Robles Víctor, Larrañaga Pedro, Peña José M, Menasalvas Ernestina, Pérez María S, Herves Vanessa, Wasilewska Anita
Department of Computer Architecture and Technology, Technical University of Madrid, Madrid, Spain.
Artif Intell Med. 2004 Jun;31(2):117-36. doi: 10.1016/j.artmed.2004.01.009.
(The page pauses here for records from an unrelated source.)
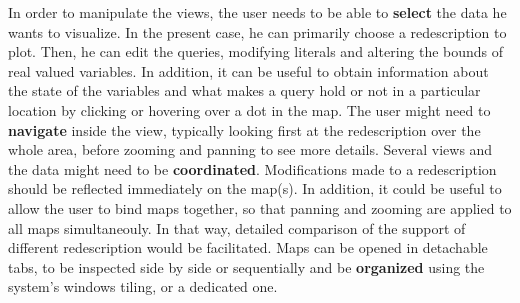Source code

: In order to manipulate the views, the user needs to be able to
\textbf{select} the data he wants to visualize. In the present case,
he can primarily choose a redescription to plot. Then, he can edit the
queries, modifying literals and altering the bounds of real valued
variables. In addition, it can be useful to obtain information about
the state of the variables and what makes a query hold or not in a
particular location by clicking or hovering over a dot in the map.
The user might need to \textbf{navigate} inside the view, typically
looking first at the redescription over the whole area, before zooming
and panning to see more details. Several views and the data might need
to be \textbf{coordinated}.  Modifications made to a redescription
should be reflected immediately on the map(s). In addition, it could
be useful to allow the user to bind maps together, so that panning and
zooming are applied to all maps simultaneouly. In that way, detailed
comparison of the support of different redescription would be
facilitated.  Maps can be opened in detachable tabs, to be inspected
side by side or sequentially and be \textbf{organized} using the
system's windows tiling, or a dedicated one.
Successful secondary structure predictions provide a starting point for direct tertiary structure modelling, and also can significantly improve sequence analysis and sequence-structure threading for aiding in structure and function determination. Hence the improvement of predictive accuracy of the secondary structure prediction becomes essential for future development of the whole field of protein research. In this work we present several multi-classifiers that combine the predictions of the best current classifiers available on Internet. Our results prove that combining the predictions of a set of classifiers by creating composite classifiers is a fruitful one. We have created multi-classifiers that are more accurate than any of the component classifiers. The multi-classifiers are based on Bayesian networks. They are validated with 9 different datasets. Their predictive accuracy results outperform the best secondary structure predictors by 1.21% on average. Our main contributions are: (i) we improved the best know predictive accuracy by 1.21%, (ii) our best results have been obtained with a new semi naïve Bayes approach named Pazzani-EDA and (iii) our multi-classifiers combine results of previously build classifiers predictions obtained through Internet, thanks to our development of a Java application.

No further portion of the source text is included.